--- Material supplied Enclosed Below ---

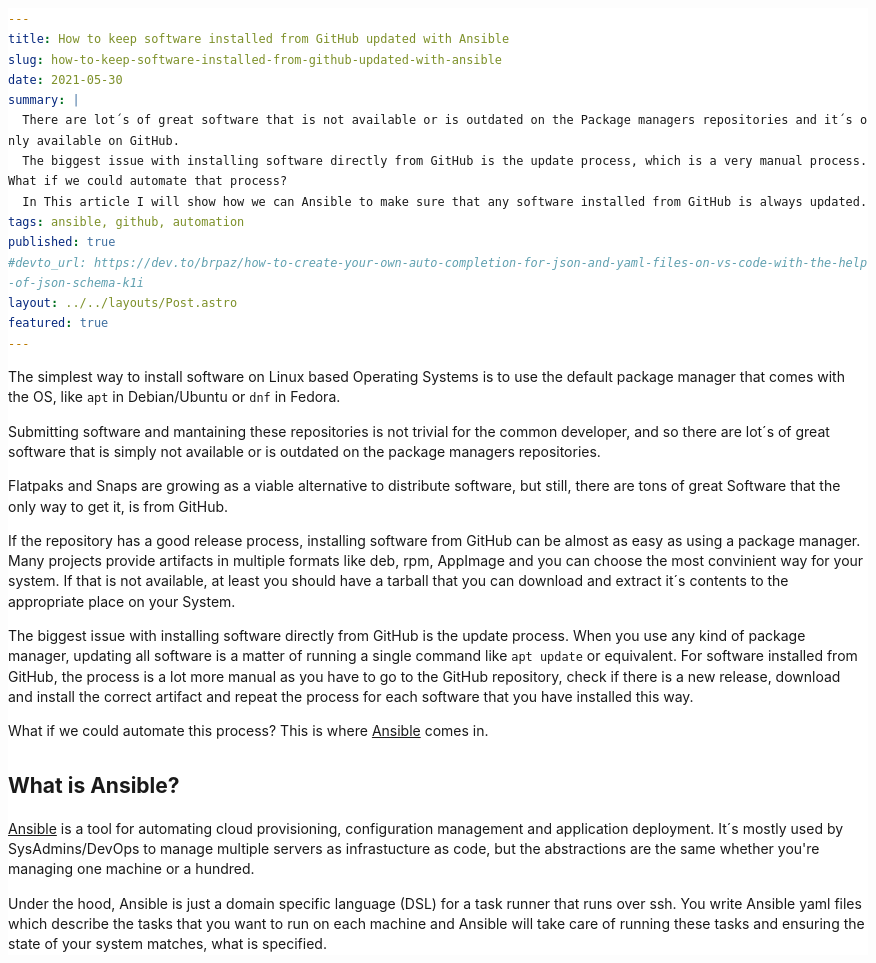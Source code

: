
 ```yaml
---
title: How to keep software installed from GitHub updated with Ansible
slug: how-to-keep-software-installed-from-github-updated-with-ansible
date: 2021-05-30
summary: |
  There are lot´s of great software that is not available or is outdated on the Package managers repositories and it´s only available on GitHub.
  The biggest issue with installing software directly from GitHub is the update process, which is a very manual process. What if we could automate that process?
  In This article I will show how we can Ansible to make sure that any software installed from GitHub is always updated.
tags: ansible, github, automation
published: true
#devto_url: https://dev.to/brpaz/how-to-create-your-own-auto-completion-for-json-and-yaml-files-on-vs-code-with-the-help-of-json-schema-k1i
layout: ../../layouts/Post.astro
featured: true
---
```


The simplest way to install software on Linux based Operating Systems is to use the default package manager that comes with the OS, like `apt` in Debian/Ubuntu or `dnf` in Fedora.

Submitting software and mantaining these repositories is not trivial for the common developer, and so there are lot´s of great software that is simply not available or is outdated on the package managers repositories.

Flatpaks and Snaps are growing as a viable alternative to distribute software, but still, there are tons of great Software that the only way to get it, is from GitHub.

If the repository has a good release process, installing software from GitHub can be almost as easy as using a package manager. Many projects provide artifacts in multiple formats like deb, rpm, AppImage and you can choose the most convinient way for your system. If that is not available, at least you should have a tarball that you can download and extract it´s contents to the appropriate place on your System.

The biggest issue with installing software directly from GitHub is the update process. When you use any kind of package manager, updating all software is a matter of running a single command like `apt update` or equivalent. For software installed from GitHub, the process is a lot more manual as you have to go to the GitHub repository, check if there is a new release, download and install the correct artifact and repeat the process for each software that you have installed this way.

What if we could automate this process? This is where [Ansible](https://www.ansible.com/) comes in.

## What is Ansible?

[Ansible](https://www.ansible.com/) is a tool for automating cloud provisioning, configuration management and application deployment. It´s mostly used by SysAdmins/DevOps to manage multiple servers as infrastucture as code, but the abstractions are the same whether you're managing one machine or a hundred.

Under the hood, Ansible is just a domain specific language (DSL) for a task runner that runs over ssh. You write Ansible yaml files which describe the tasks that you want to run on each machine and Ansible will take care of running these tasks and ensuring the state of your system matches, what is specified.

--- End of Enclosed Material supplied ---
--- Material supplied Enclosed Below ---

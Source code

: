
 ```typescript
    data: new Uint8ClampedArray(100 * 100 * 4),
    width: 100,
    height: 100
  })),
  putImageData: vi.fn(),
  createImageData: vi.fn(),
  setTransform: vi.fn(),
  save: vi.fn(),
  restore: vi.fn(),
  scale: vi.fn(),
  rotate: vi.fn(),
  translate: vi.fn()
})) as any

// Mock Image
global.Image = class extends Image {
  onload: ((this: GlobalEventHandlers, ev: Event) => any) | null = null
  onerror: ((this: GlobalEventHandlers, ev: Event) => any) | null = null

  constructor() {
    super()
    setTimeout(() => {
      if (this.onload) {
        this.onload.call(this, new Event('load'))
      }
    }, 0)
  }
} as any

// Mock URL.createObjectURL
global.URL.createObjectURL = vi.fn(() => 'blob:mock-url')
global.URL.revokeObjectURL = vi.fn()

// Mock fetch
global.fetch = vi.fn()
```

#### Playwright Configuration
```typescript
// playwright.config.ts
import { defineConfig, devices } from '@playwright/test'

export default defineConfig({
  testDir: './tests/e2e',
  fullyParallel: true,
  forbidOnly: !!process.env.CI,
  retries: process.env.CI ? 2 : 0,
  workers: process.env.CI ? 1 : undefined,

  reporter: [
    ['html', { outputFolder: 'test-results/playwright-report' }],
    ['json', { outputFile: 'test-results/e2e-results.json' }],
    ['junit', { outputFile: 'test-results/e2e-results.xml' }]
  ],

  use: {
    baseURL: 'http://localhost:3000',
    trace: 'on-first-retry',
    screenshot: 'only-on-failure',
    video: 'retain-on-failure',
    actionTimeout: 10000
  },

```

--- End of Enclosed Material supplied ---

Exercise requirements: Report every line of the records that contains the word "which".

Result:
  The biggest issue with installing software directly from GitHub is the update process, which is a very manual process. What if we could automate that process?
Under the hood, Ansible is just a domain specific language (DSL) for a task runner that runs over ssh. You write Ansible yaml files which describe the tasks that you want to run on each machine and Ansible will take care of running these tasks and ensuring the state of your system matches, what is specified.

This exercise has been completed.